Extending ZACH-ViT to Robust Medical Imaging: Corruption and Adversarial Stress Testing in Low-Data Regimes

2026-04-07Computer Vision and Pattern Recognition

Computer Vision and Pattern Recognition
AI summary

The authors studied a special type of Vision Transformer called ZACH-ViT, designed for medical images where the location of features can vary a lot. They tested how well ZACH-ViT and other similar models perform when images are corrupted or attacked with small changes, using limited training data. Their results show that ZACH-ViT generally works best with clean and corrupted images and holds up fairly well against adversarial attacks, though all models struggle under such attacks. This means ZACH-ViT's design helps with real-world challenges like noisy medical images, but tougher attacks still pose problems.

Vision TransformerZACH-ViTmedical imagingrobustnessimage corruptionadversarial attacksMedMNISTpermutation-invariantlow-data learningFGSMPGD
Authors
Athanasios Angelakis, Marta Gomez-Barrero
Abstract
The recently introduced ZACH-ViT (Zero-token Adaptive Compact Hierarchical Vision Transformer) formalized a compact permutation-invariant Vision Transformer for medical imaging and argued that architectural alignment with spatial structure can matter more than universal benchmark dominance. Its design was motivated by the observation that positional embeddings and a dedicated class token encode fixed spatial assumptions that may be suboptimal when spatial organization is weakly informative, locally distributed, or variable across biomedical images. The foundational study established a regime-dependent clean performance profile across MedMNIST, but did not examine robustness in detail. In this work, we present the first robustness-focused extension of ZACH-ViT by evaluating its behavior under common image corruptions and adversarial perturbations in the same low-data setting. We compare ZACH-ViT with three scratch-trained compact baselines, ABMIL, Minimal-ViT, and TransMIL, on seven MedMNIST datasets using 50 samples per class, fixed hyperparameters, and five random seeds.

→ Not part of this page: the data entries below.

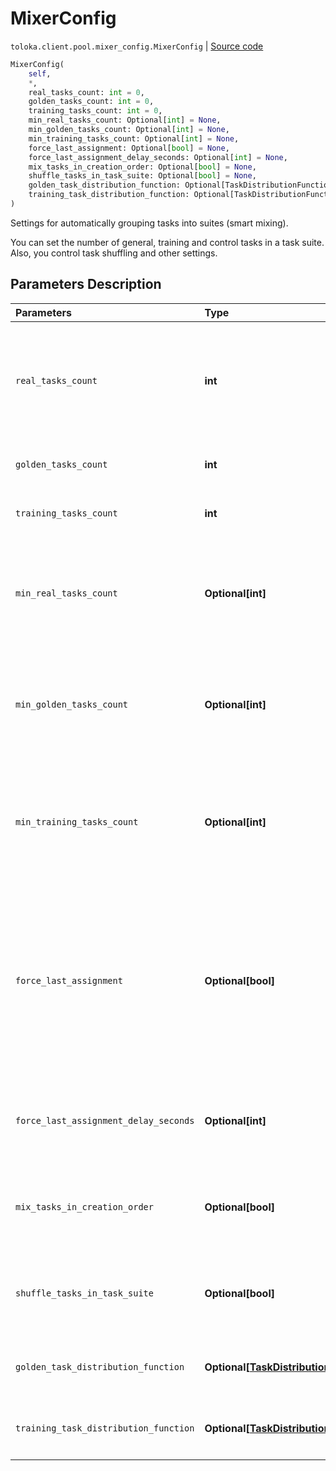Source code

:# MixerConfig
`toloka.client.pool.mixer_config.MixerConfig` | [Source code](https://github.com/Toloka/toloka-kit/blob/v1.2.0.post1/src/client/pool/mixer_config.py#L7)

```python
MixerConfig(
    self,
    *,
    real_tasks_count: int = 0,
    golden_tasks_count: int = 0,
    training_tasks_count: int = 0,
    min_real_tasks_count: Optional[int] = None,
    min_golden_tasks_count: Optional[int] = None,
    min_training_tasks_count: Optional[int] = None,
    force_last_assignment: Optional[bool] = None,
    force_last_assignment_delay_seconds: Optional[int] = None,
    mix_tasks_in_creation_order: Optional[bool] = None,
    shuffle_tasks_in_task_suite: Optional[bool] = None,
    golden_task_distribution_function: Optional[TaskDistributionFunction] = None,
    training_task_distribution_function: Optional[TaskDistributionFunction] = None
)
```

Settings for automatically grouping tasks into suites (smart mixing).


You can set the number of general, training and control tasks in a task suite. Also, you control task shuffling and other settings.

## Parameters Description

| Parameters | Type | Description |
| :----------| :----| :-----------|
`real_tasks_count`|**int**|<p>The number of general tasks in a task suite. If `training_task_distribution_function` or `golden_task_distribution_function` are used then `real_tasks_count` denotes the maximum number of tasks in a task suite.</p>
`golden_tasks_count`|**int**|<p>The number of control tasks in a task suite.</p>
`training_tasks_count`|**int**|<p>The number of training tasks in a task suite.</p>
`min_real_tasks_count`|**Optional\[int\]**|<p>The minimum number of general tasks in a task suite if there are not enough tasks left to create a full task suite. Allowed range: from 0 to `real_tasks_count`. By default, the `min_real_tasks_count` value equals to the `real_tasks_count` value.</p>
`min_golden_tasks_count`|**Optional\[int\]**|<p>The minimum number of control tasks in a task suite if there are not enough control tasks left to create a full task suite. Allowed range: from 0 to `golden_tasks_count`. By default, the `min_golden_tasks_count` value equals to the `golden_tasks_count` value.</p>
`min_training_tasks_count`|**Optional\[int\]**|<p>The minimum number of training tasks in a task suite if there are not enough training tasks left to create a full task suite. Allowed range: from 0 to `training_tasks_count`. By default, the `min_training_tasks_count` value equals to the `training_tasks_count` value.</p>
`force_last_assignment`|**Optional\[bool\]**|<p>A setting used when the number of remaining general tasks in the pool is less than the `min_real_tasks_count` value. Note, that there must be enough control and training tasks to create a task suite.</p> <ul> <li>`True` — An incomplete task suite is assigned.</li> <li>`False` — An incomplete task suite is not assigned. It is useful if you add tasks to an open pool.</li> </ul> <p>Default: `True`.</p>
`force_last_assignment_delay_seconds`|**Optional\[int\]**|<p>Time in seconds before assigning the last task suite. This parameter is used if `force_last_assignment` is set to `True`. Allowed range: from 0 to 86,400 seconds (one day).</p>
`mix_tasks_in_creation_order`|**Optional\[bool\]**|<ul> <li>`True` — Tasks are grouped in task suites in the order they were created.</li> <li>`False` — Tasks are chosen for a task suite in a random order.</li> </ul>
`shuffle_tasks_in_task_suite`|**Optional\[bool\]**|<ul> <li>`True` — Tasks in a task suite are shuffled on the page.</li> <li>`False` — Tasks in a task suite are placed on the page in the order they were created.</li> </ul>
`golden_task_distribution_function`|**Optional\[[TaskDistributionFunction](toloka.client.task_distribution_function.TaskDistributionFunction.md)\]**|<p>Customizing the number of control tasks in a task suite depending on completed tasks by a Toloker.</p>
`training_task_distribution_function`|**Optional\[[TaskDistributionFunction](toloka.client.task_distribution_function.TaskDistributionFunction.md)\]**|<p>Customizing the number of training tasks in a task suite depending on completed tasks by a Toloker.</p>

Across the benchmark, ZACH-ViT achieves the best overall mean rank on clean data (1.57) and under common corruptions (1.57), indicating a favorable balance between baseline predictive performance and robustness to realistic image degradation. Under adversarial stress, all models deteriorate substantially; nevertheless, ZACH-ViT remains competitive, ranking first under FGSM (2.00) and second under PGD (2.29), where ABMIL performs best overall. These results extend the original ZACH-ViT narrative: the advantages of compact permutation-invariant transformers are not limited to clean evaluation, but can persist under realistic perturbation stress in low-data medical imaging, while adversarial robustness remains an open challenge for all evaluated models.